- _Records from a dataset_:
○ ○ ○ ○

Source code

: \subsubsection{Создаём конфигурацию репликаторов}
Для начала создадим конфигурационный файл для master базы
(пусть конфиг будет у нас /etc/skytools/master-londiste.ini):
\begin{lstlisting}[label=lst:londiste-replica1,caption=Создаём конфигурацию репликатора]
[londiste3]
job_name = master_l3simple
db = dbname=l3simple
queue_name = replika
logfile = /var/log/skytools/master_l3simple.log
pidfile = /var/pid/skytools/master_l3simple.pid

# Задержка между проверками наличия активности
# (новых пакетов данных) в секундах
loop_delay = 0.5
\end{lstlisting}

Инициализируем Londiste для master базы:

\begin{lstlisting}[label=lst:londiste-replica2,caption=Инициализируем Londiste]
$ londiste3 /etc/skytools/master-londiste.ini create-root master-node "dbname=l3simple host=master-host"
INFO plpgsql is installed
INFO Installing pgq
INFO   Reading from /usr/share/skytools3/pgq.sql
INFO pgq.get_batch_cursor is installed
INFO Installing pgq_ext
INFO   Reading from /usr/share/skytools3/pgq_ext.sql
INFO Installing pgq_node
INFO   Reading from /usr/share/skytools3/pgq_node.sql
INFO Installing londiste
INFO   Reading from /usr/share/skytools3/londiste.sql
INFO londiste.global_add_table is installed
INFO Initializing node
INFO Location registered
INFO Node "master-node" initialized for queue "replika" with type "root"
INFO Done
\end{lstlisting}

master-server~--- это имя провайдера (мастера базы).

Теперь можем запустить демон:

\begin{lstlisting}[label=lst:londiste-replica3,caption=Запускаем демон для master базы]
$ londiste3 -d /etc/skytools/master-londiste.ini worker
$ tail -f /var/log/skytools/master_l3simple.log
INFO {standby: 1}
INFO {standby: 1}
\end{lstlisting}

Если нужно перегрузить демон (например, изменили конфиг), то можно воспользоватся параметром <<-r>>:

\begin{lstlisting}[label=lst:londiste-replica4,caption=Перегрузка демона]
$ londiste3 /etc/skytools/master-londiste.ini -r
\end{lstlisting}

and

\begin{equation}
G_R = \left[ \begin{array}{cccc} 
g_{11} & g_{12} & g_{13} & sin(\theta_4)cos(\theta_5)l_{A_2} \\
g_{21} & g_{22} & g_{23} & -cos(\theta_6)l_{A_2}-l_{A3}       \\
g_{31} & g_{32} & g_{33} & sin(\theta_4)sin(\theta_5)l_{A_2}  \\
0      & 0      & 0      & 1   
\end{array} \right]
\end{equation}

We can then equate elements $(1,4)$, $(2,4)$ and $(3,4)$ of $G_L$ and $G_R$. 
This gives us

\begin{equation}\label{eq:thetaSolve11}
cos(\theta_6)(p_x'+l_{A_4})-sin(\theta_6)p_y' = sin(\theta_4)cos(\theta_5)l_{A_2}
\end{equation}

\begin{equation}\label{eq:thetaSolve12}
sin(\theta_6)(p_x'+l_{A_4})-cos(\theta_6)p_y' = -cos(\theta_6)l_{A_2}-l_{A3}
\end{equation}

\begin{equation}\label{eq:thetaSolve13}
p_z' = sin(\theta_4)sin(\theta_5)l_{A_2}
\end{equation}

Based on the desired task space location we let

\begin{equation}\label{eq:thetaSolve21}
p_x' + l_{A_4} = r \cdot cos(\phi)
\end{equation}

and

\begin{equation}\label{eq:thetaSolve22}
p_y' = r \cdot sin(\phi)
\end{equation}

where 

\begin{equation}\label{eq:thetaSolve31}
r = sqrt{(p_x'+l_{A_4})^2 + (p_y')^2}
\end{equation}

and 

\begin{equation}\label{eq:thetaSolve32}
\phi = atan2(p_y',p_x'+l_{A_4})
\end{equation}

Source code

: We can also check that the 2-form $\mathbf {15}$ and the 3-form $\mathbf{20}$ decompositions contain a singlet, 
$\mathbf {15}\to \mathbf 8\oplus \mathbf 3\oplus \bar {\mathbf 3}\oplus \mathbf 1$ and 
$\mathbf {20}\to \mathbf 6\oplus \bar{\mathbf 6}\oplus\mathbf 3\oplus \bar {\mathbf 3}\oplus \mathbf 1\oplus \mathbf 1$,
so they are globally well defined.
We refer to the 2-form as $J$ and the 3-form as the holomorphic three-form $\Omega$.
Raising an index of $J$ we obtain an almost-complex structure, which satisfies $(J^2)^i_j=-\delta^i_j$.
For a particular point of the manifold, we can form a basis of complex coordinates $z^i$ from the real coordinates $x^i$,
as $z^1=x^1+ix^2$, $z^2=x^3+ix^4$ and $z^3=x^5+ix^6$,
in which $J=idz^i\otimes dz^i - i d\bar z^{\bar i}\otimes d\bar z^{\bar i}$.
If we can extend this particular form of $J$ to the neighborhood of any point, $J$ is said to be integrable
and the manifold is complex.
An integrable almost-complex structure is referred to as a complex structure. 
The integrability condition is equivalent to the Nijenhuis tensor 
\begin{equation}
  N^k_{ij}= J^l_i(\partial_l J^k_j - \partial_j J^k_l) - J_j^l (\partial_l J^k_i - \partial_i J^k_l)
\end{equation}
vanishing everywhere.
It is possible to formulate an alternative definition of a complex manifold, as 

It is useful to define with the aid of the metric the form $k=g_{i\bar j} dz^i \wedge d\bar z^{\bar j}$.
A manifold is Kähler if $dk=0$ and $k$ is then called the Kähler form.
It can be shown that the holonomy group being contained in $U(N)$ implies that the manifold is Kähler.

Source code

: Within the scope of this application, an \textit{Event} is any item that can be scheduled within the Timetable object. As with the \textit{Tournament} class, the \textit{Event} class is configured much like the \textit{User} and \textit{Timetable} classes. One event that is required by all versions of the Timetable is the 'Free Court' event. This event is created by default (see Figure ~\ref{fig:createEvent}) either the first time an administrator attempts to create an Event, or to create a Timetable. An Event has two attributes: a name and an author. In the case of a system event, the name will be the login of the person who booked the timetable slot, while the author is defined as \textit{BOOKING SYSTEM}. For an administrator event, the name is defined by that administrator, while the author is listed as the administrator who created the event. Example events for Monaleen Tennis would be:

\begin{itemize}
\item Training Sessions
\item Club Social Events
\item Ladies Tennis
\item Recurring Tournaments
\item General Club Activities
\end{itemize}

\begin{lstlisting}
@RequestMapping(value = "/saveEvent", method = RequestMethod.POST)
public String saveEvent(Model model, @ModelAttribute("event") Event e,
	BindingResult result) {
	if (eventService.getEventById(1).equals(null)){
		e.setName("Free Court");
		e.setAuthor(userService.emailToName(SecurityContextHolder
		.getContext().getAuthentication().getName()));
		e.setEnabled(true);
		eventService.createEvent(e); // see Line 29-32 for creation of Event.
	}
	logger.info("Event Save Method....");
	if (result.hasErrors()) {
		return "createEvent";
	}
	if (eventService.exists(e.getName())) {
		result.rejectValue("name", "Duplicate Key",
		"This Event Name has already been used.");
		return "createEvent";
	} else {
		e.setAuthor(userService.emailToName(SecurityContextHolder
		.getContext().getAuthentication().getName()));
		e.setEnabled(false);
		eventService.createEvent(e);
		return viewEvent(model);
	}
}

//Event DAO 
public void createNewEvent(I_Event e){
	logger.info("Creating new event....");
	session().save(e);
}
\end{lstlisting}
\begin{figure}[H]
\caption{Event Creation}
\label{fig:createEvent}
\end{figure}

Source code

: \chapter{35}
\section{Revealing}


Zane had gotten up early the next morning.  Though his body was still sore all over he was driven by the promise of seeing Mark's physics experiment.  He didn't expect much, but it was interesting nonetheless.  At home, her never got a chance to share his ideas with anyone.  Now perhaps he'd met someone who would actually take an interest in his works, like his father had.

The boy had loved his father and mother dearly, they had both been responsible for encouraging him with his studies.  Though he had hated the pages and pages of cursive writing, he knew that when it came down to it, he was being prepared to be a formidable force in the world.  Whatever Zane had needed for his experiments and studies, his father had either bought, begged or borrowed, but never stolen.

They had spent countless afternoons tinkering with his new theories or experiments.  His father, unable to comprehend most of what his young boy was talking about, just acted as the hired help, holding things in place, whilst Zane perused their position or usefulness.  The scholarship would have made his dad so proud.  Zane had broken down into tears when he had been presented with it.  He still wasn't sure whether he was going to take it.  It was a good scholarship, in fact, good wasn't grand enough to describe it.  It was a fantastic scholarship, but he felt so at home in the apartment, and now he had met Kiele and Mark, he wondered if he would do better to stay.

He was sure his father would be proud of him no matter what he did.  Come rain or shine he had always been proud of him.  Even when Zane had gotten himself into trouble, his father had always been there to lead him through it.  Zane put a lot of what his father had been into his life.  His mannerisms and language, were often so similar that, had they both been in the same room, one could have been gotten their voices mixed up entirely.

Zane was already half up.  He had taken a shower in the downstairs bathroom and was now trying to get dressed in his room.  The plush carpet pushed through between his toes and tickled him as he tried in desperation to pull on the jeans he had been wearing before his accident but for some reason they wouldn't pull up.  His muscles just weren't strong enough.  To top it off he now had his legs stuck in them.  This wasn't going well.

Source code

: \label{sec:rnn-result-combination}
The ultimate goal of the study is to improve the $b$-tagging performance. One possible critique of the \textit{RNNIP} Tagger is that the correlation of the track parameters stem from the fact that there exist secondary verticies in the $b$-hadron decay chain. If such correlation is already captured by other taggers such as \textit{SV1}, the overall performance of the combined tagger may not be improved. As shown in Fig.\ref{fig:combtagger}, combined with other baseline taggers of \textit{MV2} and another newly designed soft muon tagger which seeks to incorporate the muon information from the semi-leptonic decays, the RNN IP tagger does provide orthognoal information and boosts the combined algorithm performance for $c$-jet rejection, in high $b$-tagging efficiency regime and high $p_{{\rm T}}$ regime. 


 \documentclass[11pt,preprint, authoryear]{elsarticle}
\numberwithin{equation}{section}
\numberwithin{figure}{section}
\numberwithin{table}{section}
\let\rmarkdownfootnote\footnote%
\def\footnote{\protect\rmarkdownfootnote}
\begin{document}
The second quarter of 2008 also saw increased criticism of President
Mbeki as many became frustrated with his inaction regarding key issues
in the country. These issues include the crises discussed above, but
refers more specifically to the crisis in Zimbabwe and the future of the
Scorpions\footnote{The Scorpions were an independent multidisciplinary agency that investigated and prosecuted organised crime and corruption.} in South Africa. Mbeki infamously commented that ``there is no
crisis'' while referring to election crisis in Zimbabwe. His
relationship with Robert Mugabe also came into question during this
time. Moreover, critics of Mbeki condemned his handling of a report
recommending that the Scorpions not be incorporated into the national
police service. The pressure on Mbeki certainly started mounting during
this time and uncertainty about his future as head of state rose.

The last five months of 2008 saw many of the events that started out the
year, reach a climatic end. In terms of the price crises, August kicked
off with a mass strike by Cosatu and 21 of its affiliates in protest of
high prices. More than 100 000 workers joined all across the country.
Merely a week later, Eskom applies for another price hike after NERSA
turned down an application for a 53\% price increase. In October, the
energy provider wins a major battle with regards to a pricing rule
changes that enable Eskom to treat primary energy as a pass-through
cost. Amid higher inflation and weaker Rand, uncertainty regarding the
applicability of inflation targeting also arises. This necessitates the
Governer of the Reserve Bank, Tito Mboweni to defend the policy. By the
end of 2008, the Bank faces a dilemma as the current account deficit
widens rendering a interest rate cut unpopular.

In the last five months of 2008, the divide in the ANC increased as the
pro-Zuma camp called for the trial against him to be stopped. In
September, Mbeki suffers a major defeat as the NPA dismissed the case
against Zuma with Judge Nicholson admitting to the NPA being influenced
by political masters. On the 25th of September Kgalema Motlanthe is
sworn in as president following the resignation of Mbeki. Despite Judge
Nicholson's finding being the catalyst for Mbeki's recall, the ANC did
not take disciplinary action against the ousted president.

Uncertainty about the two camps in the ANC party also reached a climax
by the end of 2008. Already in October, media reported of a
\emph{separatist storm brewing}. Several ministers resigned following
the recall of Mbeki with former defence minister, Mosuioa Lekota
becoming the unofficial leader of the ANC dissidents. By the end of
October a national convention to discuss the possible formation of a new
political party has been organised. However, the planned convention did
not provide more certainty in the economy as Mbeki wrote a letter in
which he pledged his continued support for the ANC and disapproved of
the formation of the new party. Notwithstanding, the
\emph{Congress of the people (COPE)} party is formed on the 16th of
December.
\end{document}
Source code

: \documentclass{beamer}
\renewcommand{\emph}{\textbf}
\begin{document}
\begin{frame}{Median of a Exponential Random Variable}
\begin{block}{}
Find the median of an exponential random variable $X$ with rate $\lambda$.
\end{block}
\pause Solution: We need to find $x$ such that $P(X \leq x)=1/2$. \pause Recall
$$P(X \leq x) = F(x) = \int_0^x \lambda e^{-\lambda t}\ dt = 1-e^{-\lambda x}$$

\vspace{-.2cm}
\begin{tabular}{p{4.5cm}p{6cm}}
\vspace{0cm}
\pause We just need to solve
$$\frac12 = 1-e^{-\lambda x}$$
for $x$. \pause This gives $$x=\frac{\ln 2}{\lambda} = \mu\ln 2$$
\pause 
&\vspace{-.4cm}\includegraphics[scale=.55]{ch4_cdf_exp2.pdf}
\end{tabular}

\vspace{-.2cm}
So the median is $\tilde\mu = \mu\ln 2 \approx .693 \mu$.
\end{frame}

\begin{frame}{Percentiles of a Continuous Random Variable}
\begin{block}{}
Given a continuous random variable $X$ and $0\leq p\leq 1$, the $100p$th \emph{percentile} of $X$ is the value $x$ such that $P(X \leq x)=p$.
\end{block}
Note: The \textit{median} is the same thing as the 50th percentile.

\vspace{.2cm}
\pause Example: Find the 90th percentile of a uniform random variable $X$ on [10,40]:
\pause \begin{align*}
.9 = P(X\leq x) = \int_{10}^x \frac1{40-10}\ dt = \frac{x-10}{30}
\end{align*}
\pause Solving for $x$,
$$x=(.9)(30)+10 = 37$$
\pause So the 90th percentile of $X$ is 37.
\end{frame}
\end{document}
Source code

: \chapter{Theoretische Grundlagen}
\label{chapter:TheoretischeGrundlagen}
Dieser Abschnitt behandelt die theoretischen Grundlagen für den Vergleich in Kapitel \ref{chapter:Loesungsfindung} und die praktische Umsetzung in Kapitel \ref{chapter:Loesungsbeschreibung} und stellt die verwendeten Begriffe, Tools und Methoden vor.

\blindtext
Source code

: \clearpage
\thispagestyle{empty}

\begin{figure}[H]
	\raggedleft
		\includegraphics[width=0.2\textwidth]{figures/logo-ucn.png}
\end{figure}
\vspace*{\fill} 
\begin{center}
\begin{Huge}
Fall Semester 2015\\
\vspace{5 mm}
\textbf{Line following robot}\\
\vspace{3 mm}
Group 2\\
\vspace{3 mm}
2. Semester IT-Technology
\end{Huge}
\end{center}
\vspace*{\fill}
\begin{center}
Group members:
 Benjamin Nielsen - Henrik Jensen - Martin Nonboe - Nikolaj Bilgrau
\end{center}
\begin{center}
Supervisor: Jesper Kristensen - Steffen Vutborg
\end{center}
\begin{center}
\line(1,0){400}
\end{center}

○ ○ ○ ○

- _WHAT YOU NEED TO DO_: Starting with the line with "Zane had gotten up" above and going on through the line with "The boy had", transcribe every line exactly, both ends included, and add nothing.

- _RESPONSE_:
Zane had gotten up early the next morning.  Though his body was still sore all over he was driven by the promise of seeing Mark's physics experiment.  He didn't expect much, but it was interesting nonetheless.  At home, her never got a chance to share his ideas with anyone.  Now perhaps he'd met someone who would actually take an interest in his works, like his father had.

The boy had loved his father and mother dearly, they had both been responsible for encouraging him with his studies.  Though he had hated the pages and pages of cursive writing, he knew that when it came down to it, he was being prepared to be a formidable force in the world.  Whatever Zane had needed for his experiments and studies, his father had either bought, begged or borrowed, but never stolen.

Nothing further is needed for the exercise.